*EXERCISE REQUIREMENTS*: For the entries that follow, restate word for word the line containing "parameters and input", the line containing "new = copy.deepcopy(params)", and every line that lies between them.

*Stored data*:
++++++++++++++++++++
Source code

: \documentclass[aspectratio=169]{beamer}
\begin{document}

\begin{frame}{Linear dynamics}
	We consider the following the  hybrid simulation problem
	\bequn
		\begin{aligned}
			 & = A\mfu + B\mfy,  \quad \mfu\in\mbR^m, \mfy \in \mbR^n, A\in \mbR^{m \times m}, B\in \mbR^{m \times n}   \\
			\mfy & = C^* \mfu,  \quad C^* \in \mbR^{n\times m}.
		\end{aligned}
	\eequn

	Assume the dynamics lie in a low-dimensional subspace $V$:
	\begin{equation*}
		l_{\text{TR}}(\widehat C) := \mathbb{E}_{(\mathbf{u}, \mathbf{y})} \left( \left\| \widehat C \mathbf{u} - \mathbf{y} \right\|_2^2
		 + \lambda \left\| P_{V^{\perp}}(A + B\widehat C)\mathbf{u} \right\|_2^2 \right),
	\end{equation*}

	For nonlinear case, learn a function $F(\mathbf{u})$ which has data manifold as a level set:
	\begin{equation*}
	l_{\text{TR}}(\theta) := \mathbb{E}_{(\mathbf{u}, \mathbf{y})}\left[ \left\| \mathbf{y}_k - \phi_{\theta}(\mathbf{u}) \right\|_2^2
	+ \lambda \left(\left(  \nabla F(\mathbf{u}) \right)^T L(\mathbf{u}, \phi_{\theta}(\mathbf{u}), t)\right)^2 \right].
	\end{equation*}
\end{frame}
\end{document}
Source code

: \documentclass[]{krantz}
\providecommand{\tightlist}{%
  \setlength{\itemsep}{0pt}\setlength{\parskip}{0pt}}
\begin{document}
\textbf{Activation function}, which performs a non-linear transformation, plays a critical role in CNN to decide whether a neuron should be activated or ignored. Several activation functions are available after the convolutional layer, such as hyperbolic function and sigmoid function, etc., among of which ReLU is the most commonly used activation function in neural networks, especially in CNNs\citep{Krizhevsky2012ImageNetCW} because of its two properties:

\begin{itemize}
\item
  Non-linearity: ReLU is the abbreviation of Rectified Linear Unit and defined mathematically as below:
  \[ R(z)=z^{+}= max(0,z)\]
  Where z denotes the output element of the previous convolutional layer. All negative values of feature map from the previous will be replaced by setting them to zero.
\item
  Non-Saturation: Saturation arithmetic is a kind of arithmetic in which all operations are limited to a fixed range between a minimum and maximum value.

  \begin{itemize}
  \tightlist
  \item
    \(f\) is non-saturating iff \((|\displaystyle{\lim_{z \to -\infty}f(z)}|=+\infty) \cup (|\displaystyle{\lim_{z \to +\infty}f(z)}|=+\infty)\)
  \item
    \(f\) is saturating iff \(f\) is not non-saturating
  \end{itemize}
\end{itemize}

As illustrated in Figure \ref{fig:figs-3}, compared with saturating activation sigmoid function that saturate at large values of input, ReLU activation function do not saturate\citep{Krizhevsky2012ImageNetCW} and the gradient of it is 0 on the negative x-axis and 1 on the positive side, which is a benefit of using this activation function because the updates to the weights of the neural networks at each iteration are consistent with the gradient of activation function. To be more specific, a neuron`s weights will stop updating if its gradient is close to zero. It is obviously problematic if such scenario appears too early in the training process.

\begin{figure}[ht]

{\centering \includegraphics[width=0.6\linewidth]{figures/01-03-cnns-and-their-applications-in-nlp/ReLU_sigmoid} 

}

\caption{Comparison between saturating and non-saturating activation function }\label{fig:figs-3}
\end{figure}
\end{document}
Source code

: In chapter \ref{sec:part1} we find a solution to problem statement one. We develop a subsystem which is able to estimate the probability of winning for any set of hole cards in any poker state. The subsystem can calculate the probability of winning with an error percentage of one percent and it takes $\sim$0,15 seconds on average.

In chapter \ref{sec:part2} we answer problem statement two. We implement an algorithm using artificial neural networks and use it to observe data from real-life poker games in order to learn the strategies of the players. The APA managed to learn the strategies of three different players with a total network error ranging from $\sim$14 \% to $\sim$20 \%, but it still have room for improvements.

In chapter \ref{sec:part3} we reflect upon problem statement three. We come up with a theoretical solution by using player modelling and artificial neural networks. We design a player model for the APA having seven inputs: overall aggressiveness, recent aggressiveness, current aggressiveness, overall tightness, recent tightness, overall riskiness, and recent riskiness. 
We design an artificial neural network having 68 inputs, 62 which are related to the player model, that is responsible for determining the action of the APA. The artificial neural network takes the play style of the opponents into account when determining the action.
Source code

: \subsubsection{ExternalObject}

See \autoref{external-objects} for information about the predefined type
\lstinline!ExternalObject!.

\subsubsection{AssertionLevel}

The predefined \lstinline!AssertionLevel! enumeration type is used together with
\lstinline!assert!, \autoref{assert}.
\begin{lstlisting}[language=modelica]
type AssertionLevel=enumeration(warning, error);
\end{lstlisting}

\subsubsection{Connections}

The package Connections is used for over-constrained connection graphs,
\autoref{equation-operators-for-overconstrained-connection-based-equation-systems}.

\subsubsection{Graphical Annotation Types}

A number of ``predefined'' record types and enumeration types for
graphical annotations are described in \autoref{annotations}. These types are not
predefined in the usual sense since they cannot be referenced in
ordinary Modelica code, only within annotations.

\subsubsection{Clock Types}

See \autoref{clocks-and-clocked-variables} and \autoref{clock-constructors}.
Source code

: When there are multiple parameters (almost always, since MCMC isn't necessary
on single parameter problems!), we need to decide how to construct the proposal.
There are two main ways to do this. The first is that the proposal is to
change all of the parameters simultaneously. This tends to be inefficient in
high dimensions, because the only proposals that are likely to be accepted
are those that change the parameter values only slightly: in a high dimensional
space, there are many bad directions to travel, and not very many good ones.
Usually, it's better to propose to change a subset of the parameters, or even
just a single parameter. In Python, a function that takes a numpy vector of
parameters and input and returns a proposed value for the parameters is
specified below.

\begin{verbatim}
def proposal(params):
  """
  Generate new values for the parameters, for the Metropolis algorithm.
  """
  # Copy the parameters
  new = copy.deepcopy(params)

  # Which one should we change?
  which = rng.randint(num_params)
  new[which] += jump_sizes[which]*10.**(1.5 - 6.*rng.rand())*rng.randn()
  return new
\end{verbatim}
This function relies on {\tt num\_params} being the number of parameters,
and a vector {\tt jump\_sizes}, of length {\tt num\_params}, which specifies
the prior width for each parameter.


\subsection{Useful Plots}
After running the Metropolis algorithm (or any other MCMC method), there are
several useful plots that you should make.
++++++++++++++++++++
*ANSWER SPACE*:
parameters and input and returns a proposed value for the parameters is
specified below.

\begin{verbatim}
def proposal(params):
  """
  Generate new values for the parameters, for the Metropolis algorithm.
  """
  # Copy the parameters
  new = copy.deepcopy(params)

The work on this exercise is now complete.